## [Provided data]
-----

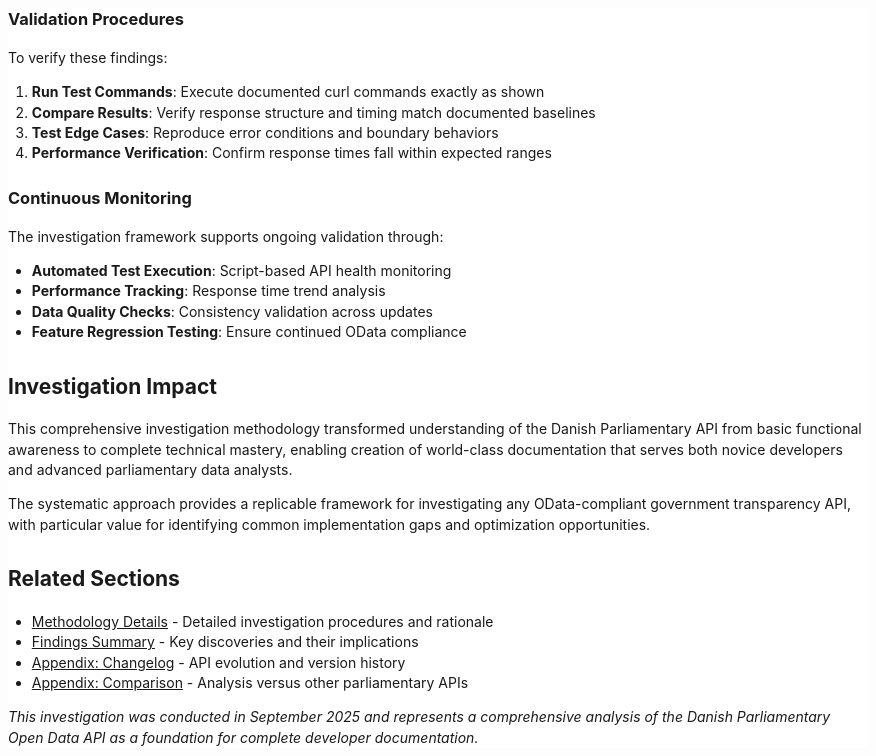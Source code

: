 ### Validation Procedures
To verify these findings:

1. **Run Test Commands**: Execute documented curl commands exactly as shown
2. **Compare Results**: Verify response structure and timing match documented baselines
3. **Test Edge Cases**: Reproduce error conditions and boundary behaviors
4. **Performance Verification**: Confirm response times fall within expected ranges

### Continuous Monitoring
The investigation framework supports ongoing validation through:

- **Automated Test Execution**: Script-based API health monitoring
- **Performance Tracking**: Response time trend analysis
- **Data Quality Checks**: Consistency validation across updates
- **Feature Regression Testing**: Ensure continued OData compliance

## Investigation Impact

This comprehensive investigation methodology transformed understanding of the Danish Parliamentary API from basic functional awareness to complete technical mastery, enabling creation of world-class documentation that serves both novice developers and advanced parliamentary data analysts.

The systematic approach provides a replicable framework for investigating any OData-compliant government transparency API, with particular value for identifying common implementation gaps and optimization opportunities.

## Related Sections

- [Methodology Details](methodology.md) - Detailed investigation procedures and rationale
- [Findings Summary](findings.md) - Key discoveries and their implications  
- [Appendix: Changelog](../changelog/index.md) - API evolution and version history
- [Appendix: Comparison](../comparison/index.md) - Analysis versus other parliamentary APIs

*This investigation was conducted in September 2025 and represents a comprehensive analysis of the Danish Parliamentary Open Data API as a foundation for complete developer documentation.*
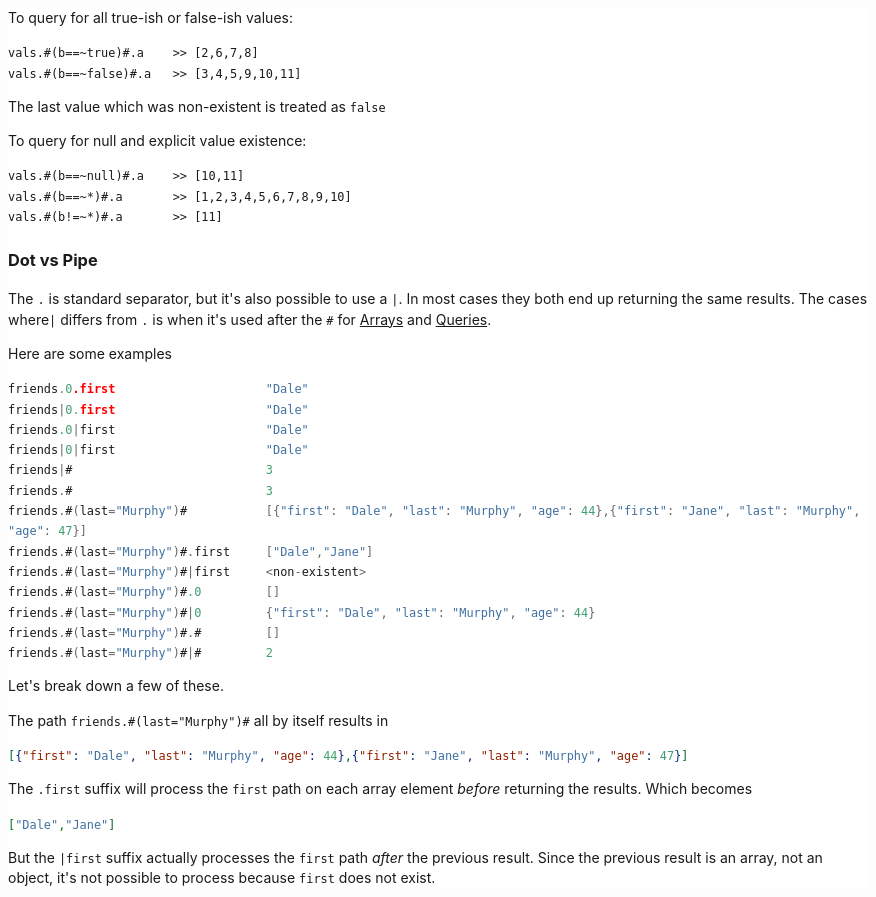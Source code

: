 To query for all true-ish or false-ish values:

```
vals.#(b==~true)#.a    >> [2,6,7,8]
vals.#(b==~false)#.a   >> [3,4,5,9,10,11]
```

The last value which was non-existent is treated as `false`

To query for null and explicit value existence:

```
vals.#(b==~null)#.a    >> [10,11]
vals.#(b==~*)#.a       >> [1,2,3,4,5,6,7,8,9,10]
vals.#(b!=~*)#.a       >> [11]
```

### Dot vs Pipe

The `.` is standard separator, but it's also possible to use a `|`. 
In most cases they both end up returning the same results.
The cases where`|` differs from `.` is when it's used after the `#` for [Arrays](#arrays) and [Queries](#queries). 

Here are some examples

```go
friends.0.first                     "Dale"
friends|0.first                     "Dale"
friends.0|first                     "Dale"
friends|0|first                     "Dale"
friends|#                           3
friends.#                           3
friends.#(last="Murphy")#           [{"first": "Dale", "last": "Murphy", "age": 44},{"first": "Jane", "last": "Murphy", "age": 47}]
friends.#(last="Murphy")#.first     ["Dale","Jane"]
friends.#(last="Murphy")#|first     <non-existent>
friends.#(last="Murphy")#.0         []
friends.#(last="Murphy")#|0         {"first": "Dale", "last": "Murphy", "age": 44}
friends.#(last="Murphy")#.#         []
friends.#(last="Murphy")#|#         2
```

Let's break down a few of these.

The path `friends.#(last="Murphy")#` all by itself results in

```json
[{"first": "Dale", "last": "Murphy", "age": 44},{"first": "Jane", "last": "Murphy", "age": 47}]
```

The `.first` suffix will process the `first` path on each array element *before* returning the results. Which becomes

```json
["Dale","Jane"]
```

But the `|first` suffix actually processes the `first` path *after* the previous result. 
Since the previous result is an array, not an object, it's not possible to process 
because `first` does not exist.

-----

Word for word, quote the lines above. Omit the pictures.

Source code

: ### Validation Procedures
To verify these findings:

1. **Run Test Commands**: Execute documented curl commands exactly as shown
2. **Compare Results**: Verify response structure and timing match documented baselines
3. **Test Edge Cases**: Reproduce error conditions and boundary behaviors
4. **Performance Verification**: Confirm response times fall within expected ranges

### Continuous Monitoring
The investigation framework supports ongoing validation through:

- **Automated Test Execution**: Script-based API health monitoring
- **Performance Tracking**: Response time trend analysis
- **Data Quality Checks**: Consistency validation across updates
- **Feature Regression Testing**: Ensure continued OData compliance

## Investigation Impact

This comprehensive investigation methodology transformed understanding of the Danish Parliamentary API from basic functional awareness to complete technical mastery, enabling creation of world-class documentation that serves both novice developers and advanced parliamentary data analysts.

The systematic approach provides a replicable framework for investigating any OData-compliant government transparency API, with particular value for identifying common implementation gaps and optimization opportunities.

## Related Sections

- [Methodology Details](methodology.md) - Detailed investigation procedures and rationale
- [Findings Summary](findings.md) - Key discoveries and their implications  
- [Appendix: Changelog](../changelog/index.md) - API evolution and version history
- [Appendix: Comparison](../comparison/index.md) - Analysis versus other parliamentary APIs

*This investigation was conducted in September 2025 and represents a comprehensive analysis of the Danish Parliamentary Open Data API as a foundation for complete developer documentation.*
Source code

: To query for all true-ish or false-ish values:

```
vals.#(b==~true)#.a    >> [2,6,7,8]
vals.#(b==~false)#.a   >> [3,4,5,9,10,11]
```

The last value which was non-existent is treated as `false`

To query for null and explicit value existence:

```
vals.#(b==~null)#.a    >> [10,11]
vals.#(b==~*)#.a       >> [1,2,3,4,5,6,7,8,9,10]
vals.#(b!=~*)#.a       >> [11]
```

### Dot vs Pipe

The `.` is standard separator, but it's also possible to use a `|`. 
In most cases they both end up returning the same results.
The cases where`|` differs from `.` is when it's used after the `#` for [Arrays](#arrays) and [Queries](#queries). 

Here are some examples

```go
friends.0.first                     "Dale"
friends|0.first                     "Dale"
friends.0|first                     "Dale"
friends|0|first                     "Dale"
friends|#                           3
friends.#                           3
friends.#(last="Murphy")#           [{"first": "Dale", "last": "Murphy", "age": 44},{"first": "Jane", "last": "Murphy", "age": 47}]
friends.#(last="Murphy")#.first     ["Dale","Jane"]
friends.#(last="Murphy")#|first     <non-existent>
friends.#(last="Murphy")#.0         []
friends.#(last="Murphy")#|0         {"first": "Dale", "last": "Murphy", "age": 44}
friends.#(last="Murphy")#.#         []
friends.#(last="Murphy")#|#         2
```

Let's break down a few of these.

The path `friends.#(last="Murphy")#` all by itself results in

```json
[{"first": "Dale", "last": "Murphy", "age": 44},{"first": "Jane", "last": "Murphy", "age": 47}]
```

The `.first` suffix will process the `first` path on each array element *before* returning the results. Which becomes

```json
["Dale","Jane"]
```

But the `|first` suffix actually processes the `first` path *after* the previous result. 
Since the previous result is an array, not an object, it's not possible to process 
because `first` does not exist.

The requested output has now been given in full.